— TASK —
A faithful copy of all the records is needed, with the pictures omitted.

— TASK INPUTS —
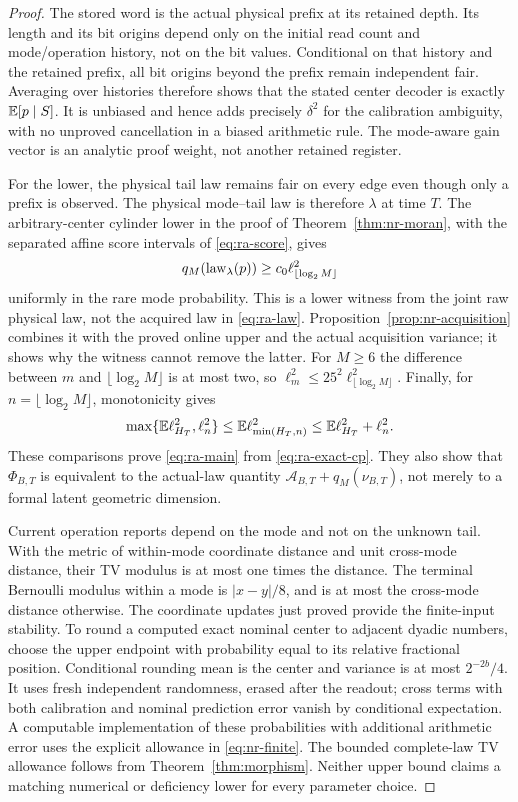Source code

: \begin{proof}
The stored word is the actual physical prefix at its retained depth. Its length and its bit origins depend only on the initial read count and mode/operation history, not on the bit values. Conditional on that history and the retained prefix, all bit origins beyond the prefix remain independent fair. Averaging over histories therefore shows that the stated center decoder is exactly $\E[p\mid S]$. It is unbiased and hence adds precisely $\delta^2$ for the calibration ambiguity, with no unproved cancellation in a biased arithmetic rule. The mode-aware gain vector is an analytic proof weight, not another retained register.

For the lower, the physical tail law remains fair on every edge even though only a prefix is observed. The physical mode--tail law is therefore $\lambda$ at time $T$. The arbitrary-center cylinder lower in the proof of Theorem~\ref{thm:nr-moran}, with the separated affine score intervals of \eqref{eq:ra-score}, gives
\[
 q_M(\law_\lambda(p))\ge c_0\ell_{\lfloor\log_2M\rfloor}^2
\]
uniformly in the rare mode probability. This is a lower witness from the joint raw physical law, not the acquired law in \eqref{eq:ra-law}. Proposition~\ref{prop:nr-acquisition} combines it with the proved online upper and the actual acquisition variance; it shows why the witness cannot remove the latter. For $M\ge6$ the difference between $m$ and $\lfloor\log_2M\rfloor$ is at most two, so $\ell_m^2\le25^2\ell_{\lfloor\log_2M\rfloor}^2$. Finally, for $n=\lfloor\log_2M\rfloor$, monotonicity gives
\[
 \max\{\E\ell_{H_T}^2,\ell_n^2\}
 \le\E\ell_{\min(H_T,n)}^2
 \le\E\ell_{H_T}^2+\ell_n^2.
\]
These comparisons prove \eqref{eq:ra-main} from \eqref{eq:ra-exact-cp}. They also show that $\Phi_{B,T}$ is equivalent to the actual-law quantity $\mathcal A_{B,T}+q_M(\nu_{B,T})$, not merely to a formal latent geometric dimension.

Current operation reports depend on the mode and not on the unknown tail. With the metric of within-mode coordinate distance and unit cross-mode distance, their TV modulus is at most one times the distance. The terminal Bernoulli modulus within a mode is $|x-y|/8$, and is at most the cross-mode distance otherwise. The coordinate updates just proved provide the finite-input stability. To round a computed exact nominal center to adjacent dyadic numbers, choose the upper endpoint with probability equal to its relative fractional position. Conditional rounding mean is the center and variance is at most $2^{-2b}/4$. It uses fresh independent randomness, erased after the readout; cross terms with both calibration and nominal prediction error vanish by conditional expectation. A computable implementation of these probabilities with additional arithmetic error uses the explicit allowance in \eqref{eq:nr-finite}. The bounded complete-law TV allowance follows from Theorem~\ref{thm:morphism}. Neither upper bound claims a matching numerical or deficiency lower for every parameter choice.
\end{proof}

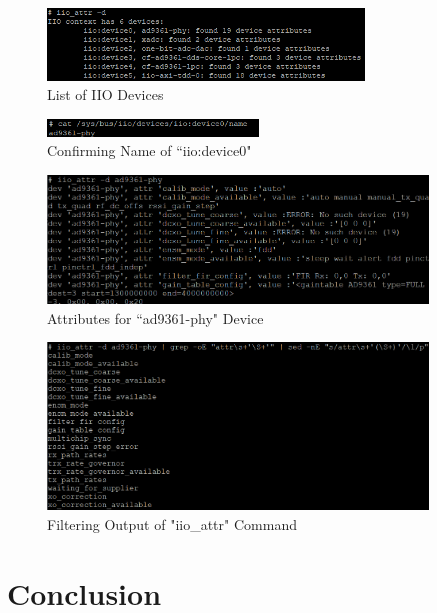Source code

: \documentclass{article}
\begin{document}
\begin{figure}[H]
	\centerline{\includegraphics[width=0.75\textwidth]{iio_devices.png}}
	\caption{List of IIO Devices}
	\label{fig::iio_devices}
\end{figure}

\begin{figure}[H]
	\centerline{\includegraphics[width=0.5\textwidth]{iio_device0_name.png}}
	\caption{Confirming Name of ``iio:device0"}
	\label{fig::iio_device0_name}
\end{figure}

\begin{figure}[H]
	\centerline{\includegraphics[width=0.9\textwidth]{iio_raw_attributes.png}}
	\caption{Attributes for ``ad9361-phy" Device}
	\label{fig::iio_raw_attributes}
\end{figure}

\begin{figure}[H]
	\centerline{\includegraphics[width=0.9\textwidth]{iio_filtered_attributes.png}}
	\caption{Filtering Output of "iio\_attr" Command}
	\label{fig::iio_filtered_attributes}
\end{figure}

\section{Conclusion}

\nocite{analog_devices_libiio_error}

{}
%
	
\end{document}
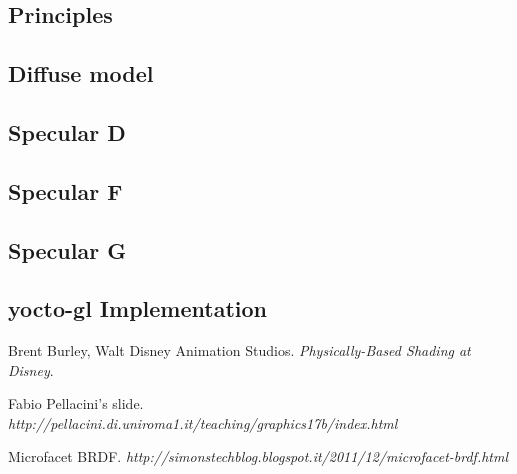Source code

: \documentclass[11pt]{article}
\begin{document}
\subsection{Principles}
\subsection{Diffuse model}
\subsection{Specular D}
\subsection{Specular F}
\subsection{Specular G}
\subsection{yocto-gl Implementation}


\begin{thebibliography}{9}
	Brent Burley, Walt Disney Animation Studios. 
	\textit{Physically-Based Shading at Disney}.
	
	Fabio Pellacini's slide. 
	\textit{http://pellacini.di.uniroma1.it/teaching/graphics17b/index.html}

	Microfacet BRDF. 
	\textit{http://simonstechblog.blogspot.it/2011/12/microfacet-brdf.html}
	
	
	
\end{thebibliography}
\end{document}
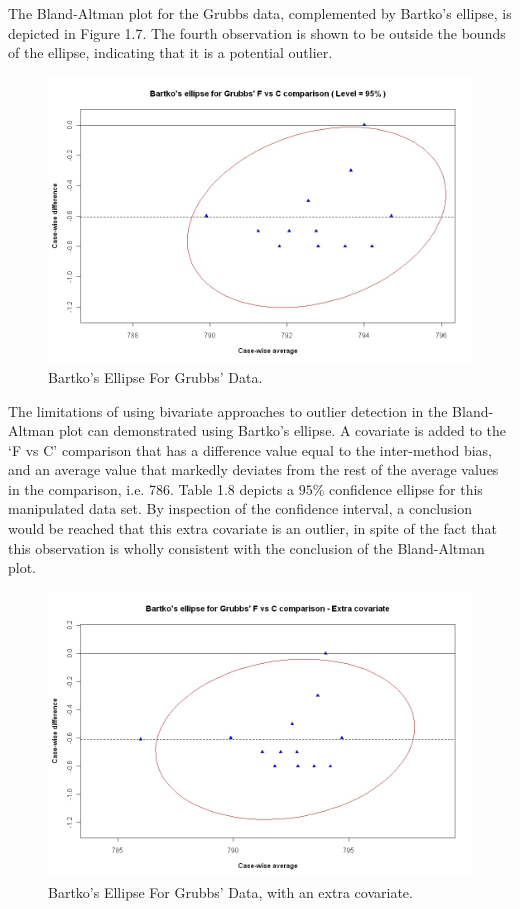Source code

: \documentclass[Chap2main.tex]{subfiles}
\begin{document}

The Bland-Altman plot for the Grubbs data, complemented by Bartko's ellipse, is depicted in Figure 1.7.
The fourth observation is shown to be outside the bounds of the ellipse, indicating that it is a potential outlier.


\begin{figure}[h!]
	\includegraphics[width=130mm]{GrubbsBartko.jpeg}
	\caption{Bartko's Ellipse For Grubbs' Data.}\label{GrubbsBartko}
\end{figure}

The limitations of using bivariate approaches to outlier detection
in the Bland-Altman plot can demonstrated using Bartko's ellipse.
A covariate is added to the `F vs C' comparison that has a
difference value equal to the inter-method bias, and an average
value that markedly deviates from the rest of the average values
in the comparison, i.e. 786. Table 1.8 depicts a $95\%$ confidence
ellipse for this manipulated data set. By inspection of the
confidence interval, a conclusion would be reached that this extra
covariate is an outlier, in spite of the fact that this
observation is wholly consistent with the conclusion of the
Bland-Altman plot.

\begin{figure}[h!]
	\includegraphics[width=130mm]{GrubbsBartko2.jpeg}
	\caption{Bartko's Ellipse For Grubbs' Data, with an extra covariate.}\label{GrubbsBartko2}
\end{figure}
\end{document}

— TASK ANSWER —
Source code

: \begin{proof}
The stored word is the actual physical prefix at its retained depth. Its length and its bit origins depend only on the initial read count and mode/operation history, not on the bit values. Conditional on that history and the retained prefix, all bit origins beyond the prefix remain independent fair. Averaging over histories therefore shows that the stated center decoder is exactly $\E[p\mid S]$. It is unbiased and hence adds precisely $\delta^2$ for the calibration ambiguity, with no unproved cancellation in a biased arithmetic rule. The mode-aware gain vector is an analytic proof weight, not another retained register.

For the lower, the physical tail law remains fair on every edge even though only a prefix is observed. The physical mode--tail law is therefore $\lambda$ at time $T$. The arbitrary-center cylinder lower in the proof of Theorem~\ref{thm:nr-moran}, with the separated affine score intervals of \eqref{eq:ra-score}, gives
\[
 q_M(\law_\lambda(p))\ge c_0\ell_{\lfloor\log_2M\rfloor}^2
\]
uniformly in the rare mode probability. This is a lower witness from the joint raw physical law, not the acquired law in \eqref{eq:ra-law}. Proposition~\ref{prop:nr-acquisition} combines it with the proved online upper and the actual acquisition variance; it shows why the witness cannot remove the latter. For $M\ge6$ the difference between $m$ and $\lfloor\log_2M\rfloor$ is at most two, so $\ell_m^2\le25^2\ell_{\lfloor\log_2M\rfloor}^2$. Finally, for $n=\lfloor\log_2M\rfloor$, monotonicity gives
\[
 \max\{\E\ell_{H_T}^2,\ell_n^2\}
 \le\E\ell_{\min(H_T,n)}^2
 \le\E\ell_{H_T}^2+\ell_n^2.
\]
These comparisons prove \eqref{eq:ra-main} from \eqref{eq:ra-exact-cp}. They also show that $\Phi_{B,T}$ is equivalent to the actual-law quantity $\mathcal A_{B,T}+q_M(\nu_{B,T})$, not merely to a formal latent geometric dimension.

Current operation reports depend on the mode and not on the unknown tail. With the metric of within-mode coordinate distance and unit cross-mode distance, their TV modulus is at most one times the distance. The terminal Bernoulli modulus within a mode is $|x-y|/8$, and is at most the cross-mode distance otherwise. The coordinate updates just proved provide the finite-input stability. To round a computed exact nominal center to adjacent dyadic numbers, choose the upper endpoint with probability equal to its relative fractional position. Conditional rounding mean is the center and variance is at most $2^{-2b}/4$. It uses fresh independent randomness, erased after the readout; cross terms with both calibration and nominal prediction error vanish by conditional expectation. A computable implementation of these probabilities with additional arithmetic error uses the explicit allowance in \eqref{eq:nr-finite}. The bounded complete-law TV allowance follows from Theorem~\ref{thm:morphism}. Neither upper bound claims a matching numerical or deficiency lower for every parameter choice.
\end{proof}

Source code

: \documentclass{article}
\begin{document}
\begin{figure}[H]
	\centerline{\includegraphics[width=0.75\textwidth]{iio_devices.png}}
	\caption{List of IIO Devices}
	\label{fig::iio_devices}
\end{figure}

\begin{figure}[H]
	\centerline{\includegraphics[width=0.5\textwidth]{iio_device0_name.png}}
	\caption{Confirming Name of ``iio:device0"}
	\label{fig::iio_device0_name}
\end{figure}

\begin{figure}[H]
	\centerline{\includegraphics[width=0.9\textwidth]{iio_raw_attributes.png}}
	\caption{Attributes for ``ad9361-phy" Device}
	\label{fig::iio_raw_attributes}
\end{figure}

\begin{figure}[H]
	\centerline{\includegraphics[width=0.9\textwidth]{iio_filtered_attributes.png}}
	\caption{Filtering Output of "iio\_attr" Command}
	\label{fig::iio_filtered_attributes}
\end{figure}

\section{Conclusion}

\nocite{analog_devices_libiio_error}

{}
%
	
\end{document}
Source code

: \documentclass[11pt]{article}
\begin{document}
\subsection{Principles}
\subsection{Diffuse model}
\subsection{Specular D}
\subsection{Specular F}
\subsection{Specular G}
\subsection{yocto-gl Implementation}


\begin{thebibliography}{9}
	Brent Burley, Walt Disney Animation Studios. 
	\textit{Physically-Based Shading at Disney}.
	
	Fabio Pellacini's slide. 
	\textit{http://pellacini.di.uniroma1.it/teaching/graphics17b/index.html}

	Microfacet BRDF. 
	\textit{http://simonstechblog.blogspot.it/2011/12/microfacet-brdf.html}
	
	
	
\end{thebibliography}
\end{document}
Source code

: \documentclass[Chap2main.tex]{subfiles}
\begin{document}

The Bland-Altman plot for the Grubbs data, complemented by Bartko's ellipse, is depicted in Figure 1.7.
The fourth observation is shown to be outside the bounds of the ellipse, indicating that it is a potential outlier.


\begin{figure}[h!]
	\includegraphics[width=130mm]{GrubbsBartko.jpeg}
	\caption{Bartko's Ellipse For Grubbs' Data.}\label{GrubbsBartko}
\end{figure}

The limitations of using bivariate approaches to outlier detection
in the Bland-Altman plot can demonstrated using Bartko's ellipse.
A covariate is added to the `F vs C' comparison that has a
difference value equal to the inter-method bias, and an average
value that markedly deviates from the rest of the average values
in the comparison, i.e. 786. Table 1.8 depicts a $95\%$ confidence
ellipse for this manipulated data set. By inspection of the
confidence interval, a conclusion would be reached that this extra
covariate is an outlier, in spite of the fact that this
observation is wholly consistent with the conclusion of the
Bland-Altman plot.

\begin{figure}[h!]
	\includegraphics[width=130mm]{GrubbsBartko2.jpeg}
	\caption{Bartko's Ellipse For Grubbs' Data, with an extra covariate.}\label{GrubbsBartko2}
\end{figure}
\end{document}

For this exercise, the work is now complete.